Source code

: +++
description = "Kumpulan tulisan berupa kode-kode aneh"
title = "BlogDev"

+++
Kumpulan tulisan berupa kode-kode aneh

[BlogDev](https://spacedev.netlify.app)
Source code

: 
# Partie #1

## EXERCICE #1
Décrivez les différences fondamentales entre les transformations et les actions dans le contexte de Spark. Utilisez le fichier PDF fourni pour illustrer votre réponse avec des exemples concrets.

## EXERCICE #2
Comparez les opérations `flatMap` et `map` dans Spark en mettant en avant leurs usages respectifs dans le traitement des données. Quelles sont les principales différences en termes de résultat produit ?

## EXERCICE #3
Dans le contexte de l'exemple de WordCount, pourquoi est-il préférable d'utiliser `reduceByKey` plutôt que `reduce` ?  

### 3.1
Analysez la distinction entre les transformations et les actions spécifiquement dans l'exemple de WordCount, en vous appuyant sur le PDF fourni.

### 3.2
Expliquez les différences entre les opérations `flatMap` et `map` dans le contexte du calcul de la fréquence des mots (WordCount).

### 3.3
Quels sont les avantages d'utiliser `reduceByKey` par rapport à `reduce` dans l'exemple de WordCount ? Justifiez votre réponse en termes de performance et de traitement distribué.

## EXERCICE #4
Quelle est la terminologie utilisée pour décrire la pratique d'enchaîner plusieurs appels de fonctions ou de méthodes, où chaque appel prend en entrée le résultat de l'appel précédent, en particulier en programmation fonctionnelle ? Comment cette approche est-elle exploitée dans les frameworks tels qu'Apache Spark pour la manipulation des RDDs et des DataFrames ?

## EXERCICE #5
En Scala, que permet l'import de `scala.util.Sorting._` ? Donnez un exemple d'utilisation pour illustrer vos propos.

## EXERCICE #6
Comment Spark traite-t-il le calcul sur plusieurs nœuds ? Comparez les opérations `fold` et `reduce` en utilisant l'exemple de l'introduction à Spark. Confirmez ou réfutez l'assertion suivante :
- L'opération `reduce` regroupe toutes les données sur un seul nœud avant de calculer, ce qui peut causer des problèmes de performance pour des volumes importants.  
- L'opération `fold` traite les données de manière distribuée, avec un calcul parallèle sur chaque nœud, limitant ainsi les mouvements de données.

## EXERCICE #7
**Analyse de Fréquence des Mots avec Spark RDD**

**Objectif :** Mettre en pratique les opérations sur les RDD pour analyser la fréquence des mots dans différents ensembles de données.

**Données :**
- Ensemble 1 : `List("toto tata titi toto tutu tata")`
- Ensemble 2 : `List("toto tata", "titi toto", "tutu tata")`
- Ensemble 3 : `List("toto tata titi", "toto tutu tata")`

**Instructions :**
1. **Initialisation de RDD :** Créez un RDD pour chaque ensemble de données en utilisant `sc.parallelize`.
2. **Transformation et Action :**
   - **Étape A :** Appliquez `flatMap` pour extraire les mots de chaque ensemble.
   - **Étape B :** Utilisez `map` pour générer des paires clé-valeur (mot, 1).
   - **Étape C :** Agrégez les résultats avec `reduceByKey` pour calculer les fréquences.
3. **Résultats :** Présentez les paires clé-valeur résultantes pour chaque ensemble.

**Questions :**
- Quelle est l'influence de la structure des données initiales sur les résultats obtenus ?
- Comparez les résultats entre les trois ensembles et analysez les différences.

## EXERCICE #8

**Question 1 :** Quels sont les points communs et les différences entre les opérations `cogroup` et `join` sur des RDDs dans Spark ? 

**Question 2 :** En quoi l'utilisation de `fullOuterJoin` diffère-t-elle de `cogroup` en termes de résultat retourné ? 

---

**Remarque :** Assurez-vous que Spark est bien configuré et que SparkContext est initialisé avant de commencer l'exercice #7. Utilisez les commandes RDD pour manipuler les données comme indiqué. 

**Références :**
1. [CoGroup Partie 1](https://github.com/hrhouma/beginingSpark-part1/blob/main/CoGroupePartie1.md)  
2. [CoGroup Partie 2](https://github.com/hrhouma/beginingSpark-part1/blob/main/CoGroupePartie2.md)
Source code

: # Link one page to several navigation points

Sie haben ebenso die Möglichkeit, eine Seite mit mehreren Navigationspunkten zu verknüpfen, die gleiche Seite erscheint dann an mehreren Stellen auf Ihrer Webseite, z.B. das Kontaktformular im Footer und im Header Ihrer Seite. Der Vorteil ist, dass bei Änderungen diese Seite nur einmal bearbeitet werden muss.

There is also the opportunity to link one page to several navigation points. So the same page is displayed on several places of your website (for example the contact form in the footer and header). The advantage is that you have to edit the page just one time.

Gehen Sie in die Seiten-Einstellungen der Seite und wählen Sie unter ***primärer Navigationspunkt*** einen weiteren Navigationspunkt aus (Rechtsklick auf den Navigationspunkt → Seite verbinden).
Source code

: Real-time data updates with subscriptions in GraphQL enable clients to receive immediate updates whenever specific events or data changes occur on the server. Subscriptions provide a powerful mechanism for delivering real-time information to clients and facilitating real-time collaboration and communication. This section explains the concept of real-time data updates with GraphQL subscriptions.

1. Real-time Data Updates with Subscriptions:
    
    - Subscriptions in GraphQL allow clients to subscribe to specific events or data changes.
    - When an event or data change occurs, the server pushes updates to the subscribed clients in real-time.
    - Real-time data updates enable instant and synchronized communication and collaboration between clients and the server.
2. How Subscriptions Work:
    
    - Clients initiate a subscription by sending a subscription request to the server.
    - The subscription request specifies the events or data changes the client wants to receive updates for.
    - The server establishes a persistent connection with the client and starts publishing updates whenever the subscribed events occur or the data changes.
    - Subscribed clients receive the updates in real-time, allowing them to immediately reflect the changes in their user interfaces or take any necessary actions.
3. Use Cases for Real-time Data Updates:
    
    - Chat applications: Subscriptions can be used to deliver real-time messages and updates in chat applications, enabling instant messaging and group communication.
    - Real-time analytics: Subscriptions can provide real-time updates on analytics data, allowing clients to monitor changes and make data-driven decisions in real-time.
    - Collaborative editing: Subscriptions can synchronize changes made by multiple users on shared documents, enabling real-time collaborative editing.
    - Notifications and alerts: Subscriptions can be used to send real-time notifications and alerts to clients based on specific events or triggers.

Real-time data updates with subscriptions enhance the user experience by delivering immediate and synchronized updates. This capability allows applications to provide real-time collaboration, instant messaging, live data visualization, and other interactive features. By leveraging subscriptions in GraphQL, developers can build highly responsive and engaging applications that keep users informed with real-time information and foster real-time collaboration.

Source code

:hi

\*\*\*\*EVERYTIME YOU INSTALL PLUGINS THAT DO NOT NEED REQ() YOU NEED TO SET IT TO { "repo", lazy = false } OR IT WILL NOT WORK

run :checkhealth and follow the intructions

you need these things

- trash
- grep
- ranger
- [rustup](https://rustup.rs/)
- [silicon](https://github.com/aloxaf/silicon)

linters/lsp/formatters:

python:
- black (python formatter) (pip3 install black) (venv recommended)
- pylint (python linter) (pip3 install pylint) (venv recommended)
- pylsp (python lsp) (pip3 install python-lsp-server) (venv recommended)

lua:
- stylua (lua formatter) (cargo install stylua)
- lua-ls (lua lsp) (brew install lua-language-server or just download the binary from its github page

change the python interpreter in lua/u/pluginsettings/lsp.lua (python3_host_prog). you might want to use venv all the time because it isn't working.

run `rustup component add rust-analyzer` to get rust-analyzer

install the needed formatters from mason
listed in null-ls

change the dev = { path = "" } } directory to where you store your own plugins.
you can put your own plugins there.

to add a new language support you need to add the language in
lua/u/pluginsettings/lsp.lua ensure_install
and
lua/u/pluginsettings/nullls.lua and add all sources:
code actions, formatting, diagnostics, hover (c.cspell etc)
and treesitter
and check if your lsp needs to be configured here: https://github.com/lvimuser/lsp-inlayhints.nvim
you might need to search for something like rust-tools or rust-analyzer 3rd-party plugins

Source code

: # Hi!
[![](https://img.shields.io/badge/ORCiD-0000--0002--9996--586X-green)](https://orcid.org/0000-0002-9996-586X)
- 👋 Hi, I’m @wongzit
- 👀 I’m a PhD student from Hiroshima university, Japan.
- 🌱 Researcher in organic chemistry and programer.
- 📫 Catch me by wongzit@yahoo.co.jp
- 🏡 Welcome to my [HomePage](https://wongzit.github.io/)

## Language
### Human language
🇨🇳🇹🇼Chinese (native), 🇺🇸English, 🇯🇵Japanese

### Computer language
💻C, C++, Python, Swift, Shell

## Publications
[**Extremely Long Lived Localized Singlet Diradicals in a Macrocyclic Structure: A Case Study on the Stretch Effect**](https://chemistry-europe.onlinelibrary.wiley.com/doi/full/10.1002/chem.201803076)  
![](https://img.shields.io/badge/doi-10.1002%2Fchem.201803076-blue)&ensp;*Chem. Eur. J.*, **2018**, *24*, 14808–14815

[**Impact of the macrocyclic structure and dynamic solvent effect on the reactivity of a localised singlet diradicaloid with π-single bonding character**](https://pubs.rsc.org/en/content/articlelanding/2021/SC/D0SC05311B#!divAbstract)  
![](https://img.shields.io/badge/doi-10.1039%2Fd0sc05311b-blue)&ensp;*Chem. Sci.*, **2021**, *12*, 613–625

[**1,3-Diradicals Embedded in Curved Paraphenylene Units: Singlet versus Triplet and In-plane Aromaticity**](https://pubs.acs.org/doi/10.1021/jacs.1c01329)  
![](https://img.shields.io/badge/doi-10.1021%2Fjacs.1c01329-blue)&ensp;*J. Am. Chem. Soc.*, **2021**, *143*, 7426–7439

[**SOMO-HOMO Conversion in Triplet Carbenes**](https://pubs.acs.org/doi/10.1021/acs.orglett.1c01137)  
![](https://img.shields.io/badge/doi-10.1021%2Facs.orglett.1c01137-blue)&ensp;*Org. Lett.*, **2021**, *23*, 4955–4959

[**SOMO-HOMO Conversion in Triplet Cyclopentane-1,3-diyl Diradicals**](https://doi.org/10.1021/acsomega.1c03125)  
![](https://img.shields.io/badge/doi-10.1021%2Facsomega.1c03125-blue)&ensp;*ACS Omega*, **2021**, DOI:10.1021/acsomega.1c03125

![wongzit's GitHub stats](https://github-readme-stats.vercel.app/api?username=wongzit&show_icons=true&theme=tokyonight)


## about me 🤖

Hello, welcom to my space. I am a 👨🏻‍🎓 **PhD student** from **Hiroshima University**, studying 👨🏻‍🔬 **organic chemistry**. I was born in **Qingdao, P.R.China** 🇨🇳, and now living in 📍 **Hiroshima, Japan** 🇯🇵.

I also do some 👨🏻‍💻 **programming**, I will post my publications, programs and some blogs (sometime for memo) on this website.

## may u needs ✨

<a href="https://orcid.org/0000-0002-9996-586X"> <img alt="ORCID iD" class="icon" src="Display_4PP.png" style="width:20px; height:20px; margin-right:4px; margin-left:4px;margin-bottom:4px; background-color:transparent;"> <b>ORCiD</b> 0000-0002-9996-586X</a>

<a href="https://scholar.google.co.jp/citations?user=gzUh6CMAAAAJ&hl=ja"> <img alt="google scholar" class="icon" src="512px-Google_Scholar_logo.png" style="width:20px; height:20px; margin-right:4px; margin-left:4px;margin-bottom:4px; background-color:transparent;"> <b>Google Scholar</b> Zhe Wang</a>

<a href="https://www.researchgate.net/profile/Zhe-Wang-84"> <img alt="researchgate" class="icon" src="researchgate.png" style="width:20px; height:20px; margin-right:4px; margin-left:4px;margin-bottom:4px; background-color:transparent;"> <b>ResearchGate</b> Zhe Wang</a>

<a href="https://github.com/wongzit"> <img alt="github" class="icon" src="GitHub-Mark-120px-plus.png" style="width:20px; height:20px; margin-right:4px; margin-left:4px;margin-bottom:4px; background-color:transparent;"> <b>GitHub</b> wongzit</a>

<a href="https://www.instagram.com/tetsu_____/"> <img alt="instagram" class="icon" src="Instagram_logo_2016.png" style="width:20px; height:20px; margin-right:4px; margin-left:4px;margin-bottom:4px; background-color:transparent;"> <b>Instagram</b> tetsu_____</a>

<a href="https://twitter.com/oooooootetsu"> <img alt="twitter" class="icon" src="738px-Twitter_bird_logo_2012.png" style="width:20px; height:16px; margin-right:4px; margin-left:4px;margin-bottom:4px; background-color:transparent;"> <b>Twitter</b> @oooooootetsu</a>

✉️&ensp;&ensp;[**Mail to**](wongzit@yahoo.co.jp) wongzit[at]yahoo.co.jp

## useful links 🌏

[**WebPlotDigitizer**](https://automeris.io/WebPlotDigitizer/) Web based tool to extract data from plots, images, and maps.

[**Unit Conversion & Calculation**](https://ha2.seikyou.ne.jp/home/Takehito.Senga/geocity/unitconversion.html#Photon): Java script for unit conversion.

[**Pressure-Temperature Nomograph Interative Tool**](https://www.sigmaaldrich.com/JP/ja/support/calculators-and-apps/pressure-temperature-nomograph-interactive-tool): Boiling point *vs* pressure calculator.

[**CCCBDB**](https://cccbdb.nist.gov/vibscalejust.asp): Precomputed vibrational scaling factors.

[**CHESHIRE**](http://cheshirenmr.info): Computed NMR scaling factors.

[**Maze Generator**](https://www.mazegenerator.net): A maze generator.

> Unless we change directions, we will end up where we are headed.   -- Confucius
----------------------------------------
■ YOUR OBJECTIVE ■
Starting at the line that contains "## EXERCICE #8" and stopping after the line that contains "# Link one page to several navigation points", write out every line exactly as it appears above, and no other line.

■ TASK ANSWER ■
## EXERCICE #8

**Question 1 :** Quels sont les points communs et les différences entre les opérations `cogroup` et `join` sur des RDDs dans Spark ? 

**Question 2 :** En quoi l'utilisation de `fullOuterJoin` diffère-t-elle de `cogroup` en termes de résultat retourné ? 

---

**Remarque :** Assurez-vous que Spark est bien configuré et que SparkContext est initialisé avant de commencer l'exercice #7. Utilisez les commandes RDD pour manipuler les données comme indiqué. 

**Références :**
1. [CoGroup Partie 1](https://github.com/hrhouma/beginingSpark-part1/blob/main/CoGroupePartie1.md)  
2. [CoGroup Partie 2](https://github.com/hrhouma/beginingSpark-part1/blob/main/CoGroupePartie2.md)
Source code

: # Link one page to several navigation points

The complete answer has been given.